Data Model

propstore has canonical authored artifacts in knowledge/, plus a compiled SQLite sidecar used as the read/query surface. Git/YAML is the source of truth; the sidecar is a versioned materialization.

The main authored entities are sources, concepts, forms, claims, stances, authored justifications, and contexts. Conditions are fields on claims and relations, not a separate top-level entity.

Sources

Sources live in sources/<slug>.yaml and are first-class provenance records. Claims compile with a stable source_slug foreign-key-style reference to these rows.
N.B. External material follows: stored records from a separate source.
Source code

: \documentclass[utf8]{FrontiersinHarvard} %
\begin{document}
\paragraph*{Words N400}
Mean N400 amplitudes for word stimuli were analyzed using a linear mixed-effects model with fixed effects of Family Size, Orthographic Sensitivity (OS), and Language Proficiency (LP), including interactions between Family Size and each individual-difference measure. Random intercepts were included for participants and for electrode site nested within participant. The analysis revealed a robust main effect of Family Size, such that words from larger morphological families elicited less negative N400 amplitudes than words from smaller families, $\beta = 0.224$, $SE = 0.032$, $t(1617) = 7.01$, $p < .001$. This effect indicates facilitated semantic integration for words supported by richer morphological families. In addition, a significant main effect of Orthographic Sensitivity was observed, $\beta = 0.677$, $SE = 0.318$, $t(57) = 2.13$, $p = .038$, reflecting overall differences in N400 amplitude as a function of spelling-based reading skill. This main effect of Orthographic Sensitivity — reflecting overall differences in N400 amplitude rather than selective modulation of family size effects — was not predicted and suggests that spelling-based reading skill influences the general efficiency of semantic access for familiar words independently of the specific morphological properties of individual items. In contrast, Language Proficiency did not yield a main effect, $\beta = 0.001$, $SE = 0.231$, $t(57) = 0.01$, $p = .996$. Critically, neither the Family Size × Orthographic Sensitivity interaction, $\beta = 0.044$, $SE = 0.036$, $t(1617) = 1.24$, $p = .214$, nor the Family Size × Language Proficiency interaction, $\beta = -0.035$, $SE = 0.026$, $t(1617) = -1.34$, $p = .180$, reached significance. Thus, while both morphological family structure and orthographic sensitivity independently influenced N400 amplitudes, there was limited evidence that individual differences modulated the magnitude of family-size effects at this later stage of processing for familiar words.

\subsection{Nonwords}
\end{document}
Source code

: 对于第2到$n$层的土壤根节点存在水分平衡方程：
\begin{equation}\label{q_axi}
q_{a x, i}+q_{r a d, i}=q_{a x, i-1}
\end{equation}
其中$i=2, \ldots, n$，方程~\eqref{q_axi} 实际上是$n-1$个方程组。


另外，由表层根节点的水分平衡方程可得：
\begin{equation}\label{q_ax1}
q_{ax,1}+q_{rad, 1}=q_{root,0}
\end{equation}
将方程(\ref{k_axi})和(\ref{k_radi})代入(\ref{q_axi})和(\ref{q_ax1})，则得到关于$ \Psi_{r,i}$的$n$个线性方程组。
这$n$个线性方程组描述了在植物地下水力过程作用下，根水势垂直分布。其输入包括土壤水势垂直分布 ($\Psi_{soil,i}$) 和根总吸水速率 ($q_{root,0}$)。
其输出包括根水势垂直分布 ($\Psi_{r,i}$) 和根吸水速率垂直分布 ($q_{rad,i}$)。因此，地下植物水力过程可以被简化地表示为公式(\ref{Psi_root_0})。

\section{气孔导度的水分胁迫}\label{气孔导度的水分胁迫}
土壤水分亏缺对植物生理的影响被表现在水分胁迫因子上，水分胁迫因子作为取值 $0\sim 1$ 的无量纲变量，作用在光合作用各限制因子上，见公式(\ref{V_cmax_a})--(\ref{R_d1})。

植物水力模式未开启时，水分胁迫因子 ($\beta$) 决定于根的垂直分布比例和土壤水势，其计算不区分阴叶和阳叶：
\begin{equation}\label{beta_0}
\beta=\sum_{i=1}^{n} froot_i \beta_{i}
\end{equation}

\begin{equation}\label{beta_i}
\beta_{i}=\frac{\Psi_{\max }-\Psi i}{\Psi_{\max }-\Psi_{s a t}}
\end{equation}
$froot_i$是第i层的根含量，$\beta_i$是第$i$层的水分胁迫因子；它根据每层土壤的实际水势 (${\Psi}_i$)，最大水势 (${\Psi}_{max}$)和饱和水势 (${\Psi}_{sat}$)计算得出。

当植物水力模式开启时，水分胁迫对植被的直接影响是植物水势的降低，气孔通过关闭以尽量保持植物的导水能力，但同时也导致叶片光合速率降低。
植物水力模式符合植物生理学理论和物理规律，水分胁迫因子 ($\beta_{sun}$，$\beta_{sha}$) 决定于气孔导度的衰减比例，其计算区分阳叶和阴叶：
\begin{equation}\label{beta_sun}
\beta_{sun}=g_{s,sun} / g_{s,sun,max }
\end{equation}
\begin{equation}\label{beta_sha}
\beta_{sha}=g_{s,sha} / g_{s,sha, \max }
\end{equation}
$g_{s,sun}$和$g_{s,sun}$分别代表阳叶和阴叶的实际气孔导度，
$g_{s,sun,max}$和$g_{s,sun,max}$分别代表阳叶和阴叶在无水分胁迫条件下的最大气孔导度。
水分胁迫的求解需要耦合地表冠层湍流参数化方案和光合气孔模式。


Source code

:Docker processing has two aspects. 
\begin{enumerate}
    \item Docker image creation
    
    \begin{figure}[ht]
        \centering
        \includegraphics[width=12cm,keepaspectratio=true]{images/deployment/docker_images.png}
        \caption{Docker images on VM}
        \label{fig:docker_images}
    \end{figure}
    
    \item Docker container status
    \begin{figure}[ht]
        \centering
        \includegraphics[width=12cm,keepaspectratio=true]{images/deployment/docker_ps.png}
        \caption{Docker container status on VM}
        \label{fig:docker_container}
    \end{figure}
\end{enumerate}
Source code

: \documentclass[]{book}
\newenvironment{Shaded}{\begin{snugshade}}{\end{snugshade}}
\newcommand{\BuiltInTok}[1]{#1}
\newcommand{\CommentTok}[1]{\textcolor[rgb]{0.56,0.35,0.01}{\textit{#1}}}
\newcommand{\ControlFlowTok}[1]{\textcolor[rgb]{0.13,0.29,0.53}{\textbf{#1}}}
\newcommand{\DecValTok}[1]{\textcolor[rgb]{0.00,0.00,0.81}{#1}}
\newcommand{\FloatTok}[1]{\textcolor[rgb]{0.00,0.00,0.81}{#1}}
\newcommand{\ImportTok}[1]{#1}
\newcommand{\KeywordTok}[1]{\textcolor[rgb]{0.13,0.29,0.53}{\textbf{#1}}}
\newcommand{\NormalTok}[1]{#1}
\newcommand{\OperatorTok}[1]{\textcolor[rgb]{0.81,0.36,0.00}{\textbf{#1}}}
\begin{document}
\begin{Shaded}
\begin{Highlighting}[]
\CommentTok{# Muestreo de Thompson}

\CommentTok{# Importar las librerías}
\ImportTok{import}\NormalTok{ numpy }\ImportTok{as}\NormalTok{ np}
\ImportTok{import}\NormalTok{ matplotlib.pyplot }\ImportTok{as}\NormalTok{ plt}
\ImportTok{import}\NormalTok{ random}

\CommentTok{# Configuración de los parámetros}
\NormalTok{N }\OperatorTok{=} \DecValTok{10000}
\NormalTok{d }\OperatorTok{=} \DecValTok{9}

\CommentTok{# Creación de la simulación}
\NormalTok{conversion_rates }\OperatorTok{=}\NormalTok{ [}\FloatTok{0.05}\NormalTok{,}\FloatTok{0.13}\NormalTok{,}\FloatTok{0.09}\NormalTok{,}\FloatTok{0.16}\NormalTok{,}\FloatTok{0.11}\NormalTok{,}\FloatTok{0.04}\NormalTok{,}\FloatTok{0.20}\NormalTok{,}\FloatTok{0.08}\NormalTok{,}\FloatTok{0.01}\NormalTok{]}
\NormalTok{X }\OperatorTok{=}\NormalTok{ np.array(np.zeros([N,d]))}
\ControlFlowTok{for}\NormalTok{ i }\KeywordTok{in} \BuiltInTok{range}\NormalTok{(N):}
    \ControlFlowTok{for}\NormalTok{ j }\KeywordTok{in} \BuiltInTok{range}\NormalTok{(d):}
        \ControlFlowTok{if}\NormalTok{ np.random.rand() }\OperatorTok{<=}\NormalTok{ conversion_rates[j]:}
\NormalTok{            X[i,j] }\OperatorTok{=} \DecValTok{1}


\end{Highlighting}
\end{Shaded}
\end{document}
id: tag:example.org,2026:halpin-2010
kind: academic_paper
origin:
  type: doi
  value: 10.1016/j.websem.2010.01.001
  retrieved: 2026-04-07
trust:
  prior_base_rate: 0.6
  quality:
    venue: peer_reviewed
artifact_code: sha256:...

Source-branch notes.md and metadata remain canonical git artifacts. They are not compiled into claim reasoning tables.

Concepts

A concept is a named quantity, category, or structural entity. One YAML file per concept in concepts/, filename matches canonical_name.

id: concept1
canonical_name: fundamental_frequency
status: accepted
definition: Rate of vocal fold vibration during phonation.
domain: speech
form: frequency
aliases:
  - name: F0
    source: common
  - name: pitch_frequency
    source: Titze_1994
relationships:
  - type: component_of
    target: concept5
parameterization_relationships:
  - formula: "f0 = 1 / T0"
    sympy: "Eq(concept1, 1 / concept2)"
    inputs: [concept2]
    exactness: exact
    source: definition
    bidirectional: true

Status lifecycle: proposed -> accepted -> deprecated (with replaced_by pointer). Concepts are never deleted.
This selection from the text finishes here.